Activity: Find each line of the material below in which the word "newObj" occurs, and return it.

Provided material:
#####

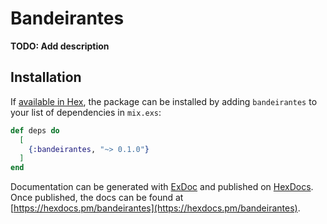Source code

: # Bandeirantes

**TODO: Add description**

## Installation

If [available in Hex](https://hex.pm/docs/publish), the package can be installed
by adding `bandeirantes` to your list of dependencies in `mix.exs`:

```elixir
def deps do
  [
    {:bandeirantes, "~> 0.1.0"}
  ]
end
```

Documentation can be generated with [ExDoc](https://github.com/elixir-lang/ex_doc)
and published on [HexDocs](https://hexdocs.pm). Once published, the docs can
be found at [https://hexdocs.pm/bandeirantes](https://hexdocs.pm/bandeirantes).

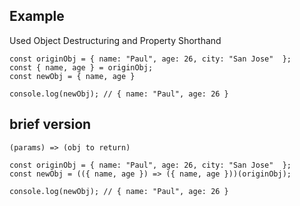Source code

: 

## Example

Used Object Destructuring and Property Shorthand


```
const originObj = { name: "Paul", age: 26, city: "San Jose"  };
const { name, age } = originObj;
const newObj = { name, age }

console.log(newObj); // { name: "Paul", age: 26 }
```

## brief version

```
(params) => (obj to return)
```

```
const originObj = { name: "Paul", age: 26, city: "San Jose"  };
const newObj = (({ name, age }) => ({ name, age }))(originObj);

console.log(newObj); // { name: "Paul", age: 26 }
```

#####

Output for this exercise:
const newObj = { name, age }
console.log(newObj); // { name: "Paul", age: 26 }
const newObj = (({ name, age }) => ({ name, age }))(originObj);
console.log(newObj); // { name: "Paul", age: 26 }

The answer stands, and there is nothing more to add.